When "QAnon shaman" Jake Angeli Chansley faced the court to be sentenced for his part in the Jan. 6 riots on Capitol Hill, he begged for leniency and declared himself a changed man.

"I am truly, truly repentant for my actions, because repentance is not just saying you're sorry," he said. "Repentance is apologising and then moving in the exact opposite direction of the sin that you committed. …

Chansley spoke confidently as he addressed the court, making direct eye contact with Judge Lamberth as he referenced the bible and recited quotes from writer Max De Pree and Supreme Court Justice Clarence Thomas to argue that he is not the same person who stormed the Capitol.

"I want to grow beyond what it is that I was," Chansley said.

Lamberth, in response, called Chansley's remarks "the most remarkable I've heard in my 34 years … akin to the types of things Martin Luther King might have said."

Angeli now wants the world to know he was just doing it to get a shorter stint in jail–a position in which he is joined by a growing number of co-defendants.
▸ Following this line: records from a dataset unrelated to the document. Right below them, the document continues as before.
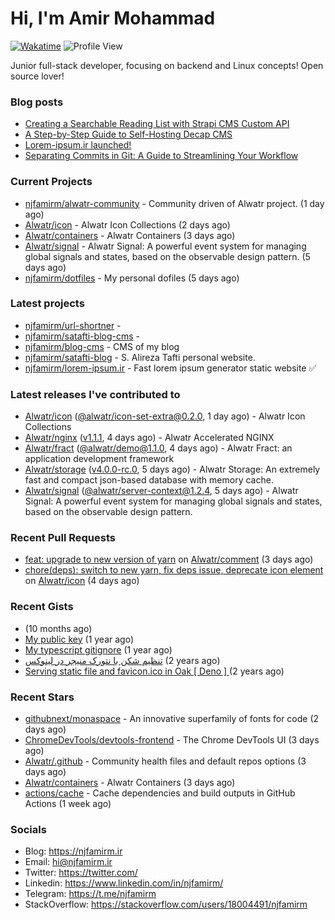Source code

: # Hi, I'm Amir Mohammad
[![Wakatime](https://wakatime.com/badge/user/68776a95-d771-48a4-a960-90136239e4fd.svg)](https://wakatime.com/@68776a95-d771-48a4-a960-90136239e4fd)
![Profile View](https://komarev.com/ghpvc/?username=njfamirm)

Junior full-stack developer, focusing on backend and Linux concepts!
Open source lover!

### Blog posts

- [Creating a Searchable Reading List with Strapi CMS Custom API](https://www.njfamirm.ir/en/blog/strapi-custom-api/)
- [A Step-by-Step Guide to Self-Hosting Decap CMS](https://www.njfamirm.ir/en/blog/self-hosting-decap-cms/)
- [Lorem-ipsum.ir launched!](https://www.njfamirm.ir/en/blog/lorem-ipsum-ir-launched/)
- [Separating Commits in Git: A Guide to Streamlining Your Workflow](https://www.njfamirm.ir/en/blog/git-separate/)


### Current Projects

- [njfamirm/alwatr-community](https://github.com/njfamirm/alwatr-community) - Community driven of Alwatr project. (1 day ago)
- [Alwatr/icon](https://github.com/Alwatr/icon) - Alwatr Icon Collections (2 days ago)
- [Alwatr/containers](https://github.com/Alwatr/containers) - Alwatr Containers (3 days ago)
- [Alwatr/signal](https://github.com/Alwatr/signal) - Alwatr Signal: A powerful event system for managing global signals and states, based on the observable design pattern. (5 days ago)
- [njfamirm/dotfiles](https://github.com/njfamirm/dotfiles) - My personal dofiles (5 days ago)

### Latest projects

- [njfamirm/url-shortner](https://github.com/njfamirm/url-shortner) - 
- [njfamirm/satafti-blog-cms](https://github.com/njfamirm/satafti-blog-cms) - 
- [njfamirm/blog-cms](https://github.com/njfamirm/blog-cms) - CMS of my blog
- [njfamirm/satafti-blog](https://github.com/njfamirm/satafti-blog) - S. Alireza Tafti personal website.
- [njfamirm/lorem-ipsum.ir](https://github.com/njfamirm/lorem-ipsum.ir) - Fast lorem ipsum generator static website ✅

### Latest releases I've contributed to

- [Alwatr/icon](https://github.com/Alwatr/icon) ([@alwatr/icon-set-extra@0.2.0](https://github.com/Alwatr/icon/releases/tag/%40alwatr/icon-set-extra%400.2.0), 1 day ago) - Alwatr Icon Collections
- [Alwatr/nginx](https://github.com/Alwatr/nginx) ([v1.1.1](https://github.com/Alwatr/nginx/releases/tag/v1.1.1), 4 days ago) - Alwatr Accelerated NGINX
- [Alwatr/fract](https://github.com/Alwatr/fract) ([@alwatr/demo@1.1.0](https://github.com/Alwatr/fract/releases/tag/%40alwatr/demo%401.1.0), 4 days ago) - Alwatr Fract: an application development framework
- [Alwatr/storage](https://github.com/Alwatr/storage) ([v4.0.0-rc.0](https://github.com/Alwatr/storage/releases/tag/v4.0.0-rc.0), 5 days ago) - Alwatr Storage: An extremely fast and compact json-based database with memory cache.
- [Alwatr/signal](https://github.com/Alwatr/signal) ([@alwatr/server-context@1.2.4](https://github.com/Alwatr/signal/releases/tag/%40alwatr/server-context%401.2.4), 5 days ago) - Alwatr Signal: A powerful event system for managing global signals and states, based on the observable design pattern.

### Recent Pull Requests

- [feat: upgrade to new version of yarn](https://github.com/Alwatr/comment/pull/72) on [Alwatr/comment](https://github.com/Alwatr/comment) (3 days ago)
- [chore(deps): switch to new yarn, fix deps issue, deprecate icon element](https://github.com/Alwatr/icon/pull/53) on [Alwatr/icon](https://github.com/Alwatr/icon) (4 days ago)

### Recent Gists

- [](https://gist.github.com/022d07ecd84e69ad31ef0bcd32d86b59) (10 months ago)
- [My public key](https://gist.github.com/879f720c9ca74a0934ce571b7285ed34) (1 year ago)
- [My typescript gitignore](https://gist.github.com/6a40b1912daab3f91a02a7b53f3f76c3) (1 year ago)
- [تنظیم شکن با نتورک منیجر در لینوکس](https://gist.github.com/cc40c344e89bdcdf77085cbf1fc05162) (2 years ago)
- [Serving static file and favicon.ico in Oak [ Deno ] ](https://gist.github.com/9bcaca2b6a672e729c099193b4aafe9f) (2 years ago)

### Recent Stars

- [githubnext/monaspace](https://github.com/githubnext/monaspace) - An innovative superfamily of fonts for code (2 days ago)
- [ChromeDevTools/devtools-frontend](https://github.com/ChromeDevTools/devtools-frontend) - The Chrome DevTools UI (3 days ago)
- [Alwatr/.github](https://github.com/Alwatr/.github) - Community health files and default repos options (3 days ago)
- [Alwatr/containers](https://github.com/Alwatr/containers) - Alwatr Containers (3 days ago)
- [actions/cache](https://github.com/actions/cache) - Cache dependencies and build outputs in GitHub Actions (1 week ago)

### Socials

- Blog: https://njfamirm.ir
- Email: hi@njfamirm.ir
- Twitter: https://twitter.com/
- Linkedin: https://www.linkedin.com/in/njfamirm/
- Telegram: https://t.me/njfamirm
- StackOverflow: https://stackoverflow.com/users/18004491/njfamirm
Angeli is out of jail early, and his remorse is gone. "Regrets only weigh down the mind," he told the BBC. "They're like sandbags on a hot air balloon."His about-face is such that he is even taking his case back to court to ask his guilty plea to be reversed. And he is far from the alone in changing his mind about the events at the Capitol.

He probably wants to get back into the good graces of an audience which doesn't trust him now because of his old courtroom apology. Even so, "I only plead guilty to get it over with" isn't about him, it's about the legal system's sleazy, threat-driven charade of plea bargaining–and courts that more harshly punish defendants who refuse to play along. If they didn't do that, Chansley would have had no incentive to get it over with, Judge Lamberth wouldn't have shat his robes, and you wouldn't still be reading about it.